ちょっと前のことになってしまったのですが・・・

徳重秀樹さんというかたの個展を見に行きました。

徳重さんは動物の骨を使ってお花を作り、それを撮影しているかたです。

DSC_0325.jpg
(案内の葉書を撮影)

テレビ番組で徳重さんを知り、気になったので行きました。

秋葉原から近い、LOWER AKIHABARA.というギャラリーです。




写真の制作工程は番組で説明していたのでなんとなくわかっていましたが

いくつか気になることがあって

徳重さんご本人がご在廊だったら話してみたいと思っていました。

(番組で紹介されていた工程を要約すると、

ペット用の餌であるマウスの骨を使って花を作り、それを撮影、花はその季節の時に土に埋めて返す

という感じでした)


ギャラリーは一階と地下に分かれていて

一階に写真、地下に今回制作された月下美人の実物が展示されていました。

(ギャラリーの造りがとても面白くて、一階の真ん中に穴が開いたように地下へ行く階段があるのです。

穴は転落防止のため柵で囲われていましたが、とても不思議な空間でした。

二階?のような場所もあって、学校の体育館のような、部屋のふちを囲んだ一階が見える仕様)
(うまく説明できない…)




写真はテレビ画面を通して見るよりも美しくて

骨であることや写真のコントラストがはっきりしていることなど

私の好きな要素がたくさんあって

ファイリングされたこれまでの作品も全て見ました。


地下に置かれた実物の月下美人は

真っ暗な地下に懐中電灯を持って見に行くという演出?もあって

異世界のものを見ているような気持ちになりました。

そして、思っていたより白い。

本物の骨だからもっと乳白色というか象牙色というか

そんなイメージだったのです。

うーん、やっぱりご本人に話をききたい!




とくになにも確認せず来てしまっていたのですが

ラッキーなことに徳重さんはギャラリーにいらっしゃいました。



作品に対しての印象と徳重さんに対しての印象が全く違って

この人がこんな作品を作るんだ・・・と思ってしまいました(失礼。。




徳重さんはとても親切で、訊いたことをひとつひとつ答えてくださいました。


まず、写真のこと。

映画などでカメラ屋さんが黒い布を被って撮影しているようなカメラを使っていて
(大判カメラというやつ)

フィルムは4×5モノクロフィルムを使用

構図を決めたりピントを合わせたり、もちろん現像も全て自分一人でやっていて

どんなことでも一人でやらないと気がすまないそう。

ホームページもご自分でメモ帳にhtmlを書き作ってるそうです。


そして、被写体の骨花のこと。

私はこれがとても気になっていて、どこかもやもやした気持ちがありました。

骨、私の好きなものですが、テレビ番組で徳重さんの話していた

もう一度命を花咲かせて

という言葉がつっかかっていて

ペットのエサ用だとしても、既に死んでいて冷凍されているものだとしても

生き物だったものを見せ物というか作品にして自分の思ったこと(もう一度花咲かせるという感情)を満たして

(正直に言うと)エゴというか、傲慢じゃないかという感想を抱いていて

でも、ご本人の思いや作ってる工程とかを直接聞かずに嫌悪するのもいかがなものかと思い

実物を見たい興味も手伝って個展に来たのです。

(ホームページを見ても思いとかはわからなかったのです)

失礼かと思いつつきいたことも徳重さんは優しく応じてくださいました。


どうしてねずみの骨を使っているのか(遠まわしな質問でしたがこれを訊けば思いが聞けるかと思って)
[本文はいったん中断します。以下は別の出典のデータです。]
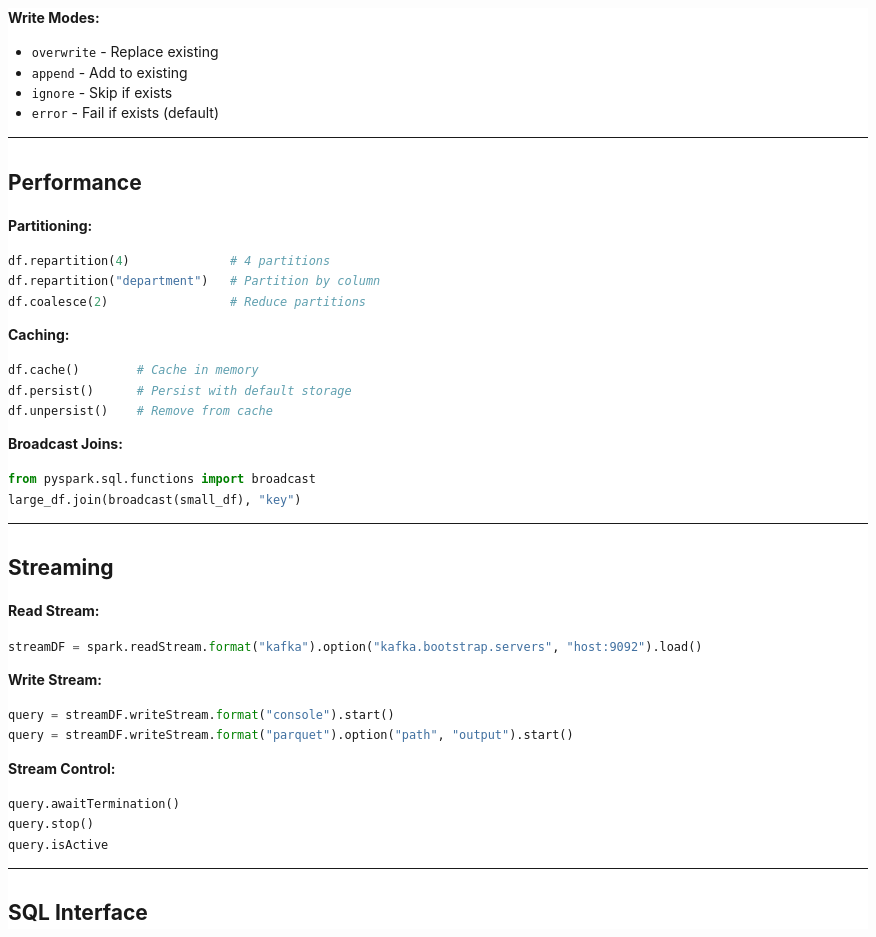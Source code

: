 **Write Modes:**
- `overwrite` - Replace existing
- `append` - Add to existing  
- `ignore` - Skip if exists
- `error` - Fail if exists (default)

---

## Performance

**Partitioning:**
```python
df.repartition(4)              # 4 partitions
df.repartition("department")   # Partition by column
df.coalesce(2)                 # Reduce partitions
```

**Caching:**
```python
df.cache()        # Cache in memory
df.persist()      # Persist with default storage
df.unpersist()    # Remove from cache
```

**Broadcast Joins:**
```python
from pyspark.sql.functions import broadcast
large_df.join(broadcast(small_df), "key")
```

---

## Streaming

**Read Stream:**
```python
streamDF = spark.readStream.format("kafka").option("kafka.bootstrap.servers", "host:9092").load()
```

**Write Stream:**
```python
query = streamDF.writeStream.format("console").start()
query = streamDF.writeStream.format("parquet").option("path", "output").start()
```

**Stream Control:**
```python
query.awaitTermination()
query.stop()
query.isActive
```

---

## SQL Interface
使用しているマウスはペットの食用で、ペットの食用という点が人の社会の中にある自然、自分に近いものとして捉えて使っている

ねずみ以外の動物の骨は使わないのか

他の動物も考えてるが、作っている花は全て本物の花の実物大なので、難しいところがある。骨の形を削ったり変えたりすることなく作っているからマウスの骨がちょうどいい。

ねずみの骨が想像より白かったのだが漂白とかはしているのか

保存とかが必要であればそういう工程を取るかも知れないけど、作品を撮り終えた後に骨は埋めているから自然なまま。肉や内臓、脳みそを取る作業も全部一人でしていて、お肉はたまに食べるよ。鶏のような感じだよ。


・・・他にもたくさん話してくださいましたが

上記の話を聞いて、私の中では腑に落ちたというか、少なくとも嫌悪感はなくなって

素直に作品が好きだと思えるようになりました。

工程を普通に話してくださった徳重さんのことも(よく知ってるわけではないけど)好感を持ちました。
(だって、体裁とか世間の目とか気にしてる人だったら、ねずみを捌いてる話や食べてる話はしてくれないと思って。)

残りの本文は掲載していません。